* _Data for this exercise_
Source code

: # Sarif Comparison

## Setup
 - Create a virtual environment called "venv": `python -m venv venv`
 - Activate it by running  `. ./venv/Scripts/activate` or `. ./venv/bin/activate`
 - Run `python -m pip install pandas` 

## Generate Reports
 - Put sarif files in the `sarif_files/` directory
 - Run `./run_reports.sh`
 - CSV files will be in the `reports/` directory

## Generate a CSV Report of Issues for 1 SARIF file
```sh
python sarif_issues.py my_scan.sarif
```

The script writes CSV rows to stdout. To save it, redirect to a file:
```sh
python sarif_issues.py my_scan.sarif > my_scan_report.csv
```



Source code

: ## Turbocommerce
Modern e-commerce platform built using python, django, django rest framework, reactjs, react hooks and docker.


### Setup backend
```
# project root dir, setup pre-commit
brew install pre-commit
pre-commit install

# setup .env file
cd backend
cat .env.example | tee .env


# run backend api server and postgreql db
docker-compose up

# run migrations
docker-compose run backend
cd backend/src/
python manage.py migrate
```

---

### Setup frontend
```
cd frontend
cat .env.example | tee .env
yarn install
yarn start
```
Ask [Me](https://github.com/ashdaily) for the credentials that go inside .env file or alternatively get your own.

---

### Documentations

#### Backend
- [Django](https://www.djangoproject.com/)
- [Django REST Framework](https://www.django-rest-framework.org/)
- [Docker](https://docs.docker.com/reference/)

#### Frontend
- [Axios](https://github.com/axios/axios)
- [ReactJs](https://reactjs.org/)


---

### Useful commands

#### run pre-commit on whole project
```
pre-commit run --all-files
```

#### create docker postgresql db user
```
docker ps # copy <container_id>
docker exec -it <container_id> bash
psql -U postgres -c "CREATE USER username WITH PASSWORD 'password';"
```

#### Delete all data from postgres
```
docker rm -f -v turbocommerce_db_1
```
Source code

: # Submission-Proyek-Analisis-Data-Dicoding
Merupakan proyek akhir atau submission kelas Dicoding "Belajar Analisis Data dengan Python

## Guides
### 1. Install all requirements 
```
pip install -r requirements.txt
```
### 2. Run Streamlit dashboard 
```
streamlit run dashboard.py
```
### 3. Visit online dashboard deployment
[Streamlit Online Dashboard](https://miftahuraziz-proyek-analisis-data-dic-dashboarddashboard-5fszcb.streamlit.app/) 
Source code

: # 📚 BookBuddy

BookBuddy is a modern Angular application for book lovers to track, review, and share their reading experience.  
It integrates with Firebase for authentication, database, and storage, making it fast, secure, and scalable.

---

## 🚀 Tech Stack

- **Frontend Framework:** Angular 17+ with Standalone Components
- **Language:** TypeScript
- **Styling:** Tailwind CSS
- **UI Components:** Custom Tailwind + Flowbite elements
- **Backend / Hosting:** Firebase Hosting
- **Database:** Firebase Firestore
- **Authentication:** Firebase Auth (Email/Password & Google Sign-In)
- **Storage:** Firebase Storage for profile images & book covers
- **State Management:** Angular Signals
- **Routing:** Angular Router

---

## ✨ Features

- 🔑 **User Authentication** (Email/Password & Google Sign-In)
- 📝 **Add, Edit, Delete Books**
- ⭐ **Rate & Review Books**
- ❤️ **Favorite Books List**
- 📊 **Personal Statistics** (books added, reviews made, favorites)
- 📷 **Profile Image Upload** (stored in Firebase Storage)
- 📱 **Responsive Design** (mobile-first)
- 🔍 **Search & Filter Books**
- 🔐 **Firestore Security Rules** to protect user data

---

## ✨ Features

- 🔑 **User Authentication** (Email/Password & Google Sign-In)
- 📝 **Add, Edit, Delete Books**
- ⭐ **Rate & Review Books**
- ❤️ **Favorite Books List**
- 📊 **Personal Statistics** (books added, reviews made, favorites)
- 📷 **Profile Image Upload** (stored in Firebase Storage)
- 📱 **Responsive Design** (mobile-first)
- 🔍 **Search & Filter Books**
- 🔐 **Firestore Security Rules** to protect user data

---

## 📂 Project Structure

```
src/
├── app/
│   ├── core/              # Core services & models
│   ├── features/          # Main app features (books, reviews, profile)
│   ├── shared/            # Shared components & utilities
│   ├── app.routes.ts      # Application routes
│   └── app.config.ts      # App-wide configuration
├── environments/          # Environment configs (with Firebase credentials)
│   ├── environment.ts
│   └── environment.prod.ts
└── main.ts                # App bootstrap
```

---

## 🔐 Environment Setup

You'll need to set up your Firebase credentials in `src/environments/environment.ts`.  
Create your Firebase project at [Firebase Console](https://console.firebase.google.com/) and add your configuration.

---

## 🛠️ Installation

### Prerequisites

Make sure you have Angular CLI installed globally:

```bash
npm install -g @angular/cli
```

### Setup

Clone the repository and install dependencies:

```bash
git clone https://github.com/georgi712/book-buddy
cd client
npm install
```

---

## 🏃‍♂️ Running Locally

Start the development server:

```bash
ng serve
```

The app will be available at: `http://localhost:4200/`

* _Aim of the exercise_
Set down only the lines above that fall between the line holding "Merupakan proyek akhir" and the line holding "### 3. Visit online dashboard deployment", inclusive, keeping each exact.

* _Problem solution_
Merupakan proyek akhir atau submission kelas Dicoding "Belajar Analisis Data dengan Python

## Guides
### 1. Install all requirements 
```
pip install -r requirements.txt
```
### 2. Run Streamlit dashboard 
```
streamlit run dashboard.py
```
### 3. Visit online dashboard deployment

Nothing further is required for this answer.